Prosegue e si fa sempre più serrata la battaglia contro la pirateria. Nel decreto Omnibus – da pochi giorni convertito in legge – è contenuta infatti un’ulteriore stretta contro il “pezzotto” (anche se le virgolette risultano superflue, visto che da pochi giorni la parola è entrata nel vocabolario Treccani). Andiamo a vedere di cosa si tratta.
Due emendamenti al decreto legge Omnibus – a firma dei senatori Zedda (Fdi), Liris (Fdi) e Damiani (Fi) – inaspriscono le misure soprattutto per i fornitori di servizi internet. Nel primo c’è un rafforzamento di Privacy Shield, la piattaforma in funzione dalla scorso febbraio su cui chi detiene i diritti di un contenuto può chiedere agli internet service provider di bloccarne la trasmissione illegale.
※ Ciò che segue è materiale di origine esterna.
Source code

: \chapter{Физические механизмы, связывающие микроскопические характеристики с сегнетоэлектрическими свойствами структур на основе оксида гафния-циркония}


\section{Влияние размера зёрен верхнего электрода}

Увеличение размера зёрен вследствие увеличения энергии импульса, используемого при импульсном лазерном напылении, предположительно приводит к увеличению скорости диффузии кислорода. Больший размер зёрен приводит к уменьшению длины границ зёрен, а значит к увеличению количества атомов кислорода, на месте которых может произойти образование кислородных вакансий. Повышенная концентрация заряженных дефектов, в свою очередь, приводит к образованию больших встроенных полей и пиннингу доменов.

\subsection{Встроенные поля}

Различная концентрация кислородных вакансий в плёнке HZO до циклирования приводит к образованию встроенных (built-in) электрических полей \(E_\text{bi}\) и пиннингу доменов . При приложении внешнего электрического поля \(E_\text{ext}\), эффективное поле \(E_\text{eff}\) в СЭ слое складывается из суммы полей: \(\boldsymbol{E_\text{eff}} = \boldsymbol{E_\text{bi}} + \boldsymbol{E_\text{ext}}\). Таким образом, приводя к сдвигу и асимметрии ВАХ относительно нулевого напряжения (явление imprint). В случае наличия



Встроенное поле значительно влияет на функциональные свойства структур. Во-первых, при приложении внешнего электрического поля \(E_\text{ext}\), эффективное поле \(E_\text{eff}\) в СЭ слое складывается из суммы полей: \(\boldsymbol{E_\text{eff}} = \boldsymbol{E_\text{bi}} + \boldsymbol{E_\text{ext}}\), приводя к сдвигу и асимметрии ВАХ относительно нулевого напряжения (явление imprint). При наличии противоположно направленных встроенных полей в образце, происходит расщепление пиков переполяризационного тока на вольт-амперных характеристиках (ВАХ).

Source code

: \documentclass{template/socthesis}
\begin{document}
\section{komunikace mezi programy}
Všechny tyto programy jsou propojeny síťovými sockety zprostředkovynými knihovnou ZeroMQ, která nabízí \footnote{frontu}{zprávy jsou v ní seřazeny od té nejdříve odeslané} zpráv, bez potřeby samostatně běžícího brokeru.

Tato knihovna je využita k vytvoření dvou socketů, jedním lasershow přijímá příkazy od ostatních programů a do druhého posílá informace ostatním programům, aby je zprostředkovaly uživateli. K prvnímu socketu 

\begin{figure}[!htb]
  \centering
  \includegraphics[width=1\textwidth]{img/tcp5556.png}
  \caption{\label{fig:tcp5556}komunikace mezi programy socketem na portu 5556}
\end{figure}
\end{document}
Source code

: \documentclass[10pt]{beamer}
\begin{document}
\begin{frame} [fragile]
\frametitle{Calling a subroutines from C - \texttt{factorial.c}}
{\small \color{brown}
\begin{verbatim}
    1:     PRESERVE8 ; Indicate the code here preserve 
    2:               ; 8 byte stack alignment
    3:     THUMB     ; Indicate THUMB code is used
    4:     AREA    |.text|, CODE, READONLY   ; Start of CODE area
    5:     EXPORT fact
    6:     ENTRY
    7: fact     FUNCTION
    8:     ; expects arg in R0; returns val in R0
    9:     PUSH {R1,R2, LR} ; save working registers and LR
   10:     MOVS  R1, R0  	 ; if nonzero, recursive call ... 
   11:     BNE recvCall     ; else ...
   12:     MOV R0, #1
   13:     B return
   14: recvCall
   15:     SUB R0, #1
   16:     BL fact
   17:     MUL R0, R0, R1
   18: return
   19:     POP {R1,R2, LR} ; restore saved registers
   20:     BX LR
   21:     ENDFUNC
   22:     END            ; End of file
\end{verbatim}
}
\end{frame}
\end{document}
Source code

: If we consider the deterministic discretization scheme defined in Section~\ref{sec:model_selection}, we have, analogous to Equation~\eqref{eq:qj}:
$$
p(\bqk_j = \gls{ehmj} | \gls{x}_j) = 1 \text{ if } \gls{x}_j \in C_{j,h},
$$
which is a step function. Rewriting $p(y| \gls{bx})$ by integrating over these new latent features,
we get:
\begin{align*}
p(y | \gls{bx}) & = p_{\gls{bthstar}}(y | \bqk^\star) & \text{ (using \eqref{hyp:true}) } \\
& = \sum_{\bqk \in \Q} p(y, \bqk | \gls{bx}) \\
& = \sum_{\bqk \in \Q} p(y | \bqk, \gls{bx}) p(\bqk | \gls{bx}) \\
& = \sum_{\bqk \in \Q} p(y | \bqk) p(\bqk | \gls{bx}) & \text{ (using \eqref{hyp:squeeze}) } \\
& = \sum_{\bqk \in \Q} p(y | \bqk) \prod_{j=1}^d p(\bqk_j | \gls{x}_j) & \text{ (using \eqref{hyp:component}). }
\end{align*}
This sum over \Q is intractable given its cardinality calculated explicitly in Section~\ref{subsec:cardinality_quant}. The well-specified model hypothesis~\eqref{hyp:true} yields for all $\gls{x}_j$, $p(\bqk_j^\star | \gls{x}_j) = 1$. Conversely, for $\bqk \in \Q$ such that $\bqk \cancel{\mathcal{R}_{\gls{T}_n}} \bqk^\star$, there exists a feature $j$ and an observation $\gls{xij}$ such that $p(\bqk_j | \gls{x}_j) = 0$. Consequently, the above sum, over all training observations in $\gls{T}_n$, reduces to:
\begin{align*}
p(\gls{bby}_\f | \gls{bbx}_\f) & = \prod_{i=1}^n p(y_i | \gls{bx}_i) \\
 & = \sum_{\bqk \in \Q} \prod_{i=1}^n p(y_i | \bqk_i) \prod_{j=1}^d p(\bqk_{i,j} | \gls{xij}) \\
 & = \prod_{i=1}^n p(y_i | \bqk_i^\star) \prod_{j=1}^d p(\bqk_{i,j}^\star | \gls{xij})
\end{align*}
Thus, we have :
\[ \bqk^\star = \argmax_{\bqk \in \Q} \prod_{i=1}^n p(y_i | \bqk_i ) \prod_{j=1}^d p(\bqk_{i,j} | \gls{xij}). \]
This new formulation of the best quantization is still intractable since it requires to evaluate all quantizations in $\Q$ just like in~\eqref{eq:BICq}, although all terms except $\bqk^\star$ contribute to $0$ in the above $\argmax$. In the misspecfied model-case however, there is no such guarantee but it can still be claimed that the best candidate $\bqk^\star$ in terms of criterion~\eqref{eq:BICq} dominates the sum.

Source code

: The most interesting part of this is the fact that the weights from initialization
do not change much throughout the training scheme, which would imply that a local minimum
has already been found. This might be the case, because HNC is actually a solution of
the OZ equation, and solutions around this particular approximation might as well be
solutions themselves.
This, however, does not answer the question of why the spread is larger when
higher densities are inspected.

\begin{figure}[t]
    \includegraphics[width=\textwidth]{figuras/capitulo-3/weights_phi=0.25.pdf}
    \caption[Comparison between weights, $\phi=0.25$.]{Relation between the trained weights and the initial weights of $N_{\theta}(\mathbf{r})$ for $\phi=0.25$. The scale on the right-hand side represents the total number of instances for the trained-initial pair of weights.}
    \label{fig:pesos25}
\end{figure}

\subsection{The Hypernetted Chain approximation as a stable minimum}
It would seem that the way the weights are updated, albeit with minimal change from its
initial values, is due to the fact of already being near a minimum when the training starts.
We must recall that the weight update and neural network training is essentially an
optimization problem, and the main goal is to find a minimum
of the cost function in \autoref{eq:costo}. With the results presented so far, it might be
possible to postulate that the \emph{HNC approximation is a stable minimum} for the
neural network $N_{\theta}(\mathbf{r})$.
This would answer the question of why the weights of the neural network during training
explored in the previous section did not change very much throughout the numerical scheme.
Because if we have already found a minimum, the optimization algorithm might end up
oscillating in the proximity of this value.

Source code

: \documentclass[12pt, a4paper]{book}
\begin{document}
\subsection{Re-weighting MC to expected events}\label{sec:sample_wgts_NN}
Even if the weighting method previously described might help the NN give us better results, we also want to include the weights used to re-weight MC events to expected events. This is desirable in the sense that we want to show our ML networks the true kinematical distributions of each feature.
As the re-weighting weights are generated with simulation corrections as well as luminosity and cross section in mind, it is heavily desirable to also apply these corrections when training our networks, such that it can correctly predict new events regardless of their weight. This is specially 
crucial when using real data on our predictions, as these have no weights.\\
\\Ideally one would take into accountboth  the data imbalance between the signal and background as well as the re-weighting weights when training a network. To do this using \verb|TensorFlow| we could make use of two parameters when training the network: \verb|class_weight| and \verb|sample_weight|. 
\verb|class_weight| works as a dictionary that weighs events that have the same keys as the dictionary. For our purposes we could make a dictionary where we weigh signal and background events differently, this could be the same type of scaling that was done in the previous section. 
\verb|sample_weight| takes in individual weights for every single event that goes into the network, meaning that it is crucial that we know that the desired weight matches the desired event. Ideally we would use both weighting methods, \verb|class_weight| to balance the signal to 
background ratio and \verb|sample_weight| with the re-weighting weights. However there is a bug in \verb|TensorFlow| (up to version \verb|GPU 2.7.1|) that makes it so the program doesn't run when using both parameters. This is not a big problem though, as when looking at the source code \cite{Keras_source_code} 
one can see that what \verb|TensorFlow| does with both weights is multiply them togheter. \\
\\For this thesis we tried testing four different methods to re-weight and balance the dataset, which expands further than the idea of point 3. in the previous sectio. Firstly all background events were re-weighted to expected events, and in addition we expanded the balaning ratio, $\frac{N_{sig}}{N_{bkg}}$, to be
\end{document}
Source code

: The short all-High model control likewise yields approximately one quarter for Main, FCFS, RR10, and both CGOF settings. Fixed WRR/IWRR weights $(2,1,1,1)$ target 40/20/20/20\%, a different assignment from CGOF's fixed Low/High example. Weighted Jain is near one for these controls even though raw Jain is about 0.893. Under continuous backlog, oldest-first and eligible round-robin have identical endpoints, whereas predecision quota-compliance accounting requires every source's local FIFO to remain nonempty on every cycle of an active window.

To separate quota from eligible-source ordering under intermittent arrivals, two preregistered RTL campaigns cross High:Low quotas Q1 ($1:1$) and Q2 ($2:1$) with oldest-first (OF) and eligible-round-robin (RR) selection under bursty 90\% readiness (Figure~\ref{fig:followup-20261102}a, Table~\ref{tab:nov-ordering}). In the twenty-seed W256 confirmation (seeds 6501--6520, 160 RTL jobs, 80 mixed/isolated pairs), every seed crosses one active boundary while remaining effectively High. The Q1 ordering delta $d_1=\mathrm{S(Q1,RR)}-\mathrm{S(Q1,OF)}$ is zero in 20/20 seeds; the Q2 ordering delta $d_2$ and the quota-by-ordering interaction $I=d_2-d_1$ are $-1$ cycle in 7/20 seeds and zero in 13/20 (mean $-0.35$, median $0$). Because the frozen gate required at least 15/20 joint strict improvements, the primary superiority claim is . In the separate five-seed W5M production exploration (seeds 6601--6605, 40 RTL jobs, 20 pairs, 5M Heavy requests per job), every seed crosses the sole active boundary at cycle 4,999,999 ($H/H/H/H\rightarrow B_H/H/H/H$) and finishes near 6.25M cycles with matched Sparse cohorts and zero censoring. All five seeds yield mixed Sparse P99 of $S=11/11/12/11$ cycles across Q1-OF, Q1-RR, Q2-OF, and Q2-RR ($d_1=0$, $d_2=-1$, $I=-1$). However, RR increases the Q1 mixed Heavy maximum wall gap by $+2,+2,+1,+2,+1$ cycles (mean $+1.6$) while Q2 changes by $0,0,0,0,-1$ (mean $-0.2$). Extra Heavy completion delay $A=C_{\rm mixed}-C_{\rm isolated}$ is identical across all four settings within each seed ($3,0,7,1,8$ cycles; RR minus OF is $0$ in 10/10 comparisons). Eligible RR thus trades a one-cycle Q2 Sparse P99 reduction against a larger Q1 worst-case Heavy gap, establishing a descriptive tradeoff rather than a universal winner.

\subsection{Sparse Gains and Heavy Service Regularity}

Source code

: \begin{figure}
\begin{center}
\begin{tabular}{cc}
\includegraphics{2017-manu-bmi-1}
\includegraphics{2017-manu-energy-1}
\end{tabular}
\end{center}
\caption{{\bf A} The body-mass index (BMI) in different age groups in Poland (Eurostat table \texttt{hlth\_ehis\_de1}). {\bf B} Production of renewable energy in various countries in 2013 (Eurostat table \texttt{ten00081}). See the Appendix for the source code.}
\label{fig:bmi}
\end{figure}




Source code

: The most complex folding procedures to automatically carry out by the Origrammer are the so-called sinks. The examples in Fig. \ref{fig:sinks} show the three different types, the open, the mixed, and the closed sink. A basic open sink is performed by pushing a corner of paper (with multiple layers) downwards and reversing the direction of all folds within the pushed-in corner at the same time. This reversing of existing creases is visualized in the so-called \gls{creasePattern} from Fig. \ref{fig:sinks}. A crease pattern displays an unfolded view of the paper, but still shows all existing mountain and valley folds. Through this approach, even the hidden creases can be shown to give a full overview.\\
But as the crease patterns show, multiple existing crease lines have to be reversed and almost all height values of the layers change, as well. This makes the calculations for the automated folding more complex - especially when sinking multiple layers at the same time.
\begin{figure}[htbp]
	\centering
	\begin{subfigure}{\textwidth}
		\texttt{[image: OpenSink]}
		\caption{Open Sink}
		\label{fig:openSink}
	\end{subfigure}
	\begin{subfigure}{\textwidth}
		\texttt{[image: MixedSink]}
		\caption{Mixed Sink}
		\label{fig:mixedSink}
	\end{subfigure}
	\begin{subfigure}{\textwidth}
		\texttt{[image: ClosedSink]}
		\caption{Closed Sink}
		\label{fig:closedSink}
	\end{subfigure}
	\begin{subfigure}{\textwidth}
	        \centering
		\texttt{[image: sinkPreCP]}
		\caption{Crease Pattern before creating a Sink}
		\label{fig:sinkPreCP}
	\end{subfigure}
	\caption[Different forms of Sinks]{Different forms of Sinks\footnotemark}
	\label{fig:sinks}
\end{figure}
Da ora in poi l’obbligo di iscriversi alla piattaforma, e dunque di contribuire agli stop dei siti pirata, vale anche per i fornitori di Vpn e Open Dns, anche se non si trovano in Italia. Queste ultimi, recita la nuova norma, “devono comunicare, senza ritardo, all’Agcom il proprio rappresentante legale in Italia”.
Dentro Privacy Shield, se un detentore di diritti ravvisa una violazione del suo copyright su un contenuto può intimare tramite un alert al fornitore di disattivare entro 30 minuti l’indirizzo Ip incriminato.
Il secondo invece si rivolge a internet provider, motori di ricerca, fornitori di reti di distribuzione di contenuti servizi Vpn e Dns e molti altri soggetti. Nel momento in cui questi vengono al conoscenza di condotte illegali hanno l’obbligo di "segnalare immediatamente" alle autorità "tali circostanze, fornendo tutte le informazioni disponibili". E l’omissione della segnalazione" e "della comunicazione" è punita "con la reclusione fino a un anno" per i rappresentanti legali delle aziende.
Severe anche le sanzioni nei confronti degli utenti, introdotte da una legge dello scorso anno e che un protocollo firmato qualche settimana fa da Agcom – con Guardia di Finanza e procura della Repubblica di Roma – dovrebbe rendere di più semplice attuazione. Questo nuovo regolamento prevede infatti la possibilità di verificare le identità di chi usufruisce di un servizio streaming illegale, così da rendere più semplice comminare a suo carico una multa che va dai 150 ai 5mila euro. Per gli utenti, in ogni caso, non è prevista la reclusione in carcere.
La novità legislative hanno suscitato le perplessità di molti fornitori di servizi. Diego Ciulli, responsabile degli affari governativi e politiche pubbliche di Google, in un post Linkedin ha criticato la scelta, sottolineando come si tratti di una norma che rischia di ingolfare il sistema giustizia, rendendo inefficaci i controlli. «Sapete quante sono al momento le violazioni del diritto d’autore di cui Google è a conoscenza? 9.756.931.770.
Sulla stessa posizione anche l’Aiip, l’Associazione italiana internet provider: «La conseguenza indiretta di questo provvedimento – spiega il presidente Giovanni Zorzoni – sarà quella di gravare gli operatori di accesso ad Internet della sorveglianza attiva del traffico, rischiando di violare sia le normative nazionali, sia quelle europee, e mettendo a rischio il principio di ‘mere conduit’ su cui si fonda la nostra attività».
Il pezzotto è un decoder che – tramite una tecnologia denominata “Iptv” – è in grado di intercettare il segnale delle piattaforme pay-tv e riproporlo a chiunque sia in possesso di una rete internet. Chi gestisce questo sistema illegale mette a disposizione il tutto a prezzi molto ribassati rispetto al costo degli abbonamenti di piattaforme come Sky e Dazn per lo sport, o Netflix per i contenuti di intrattenimento.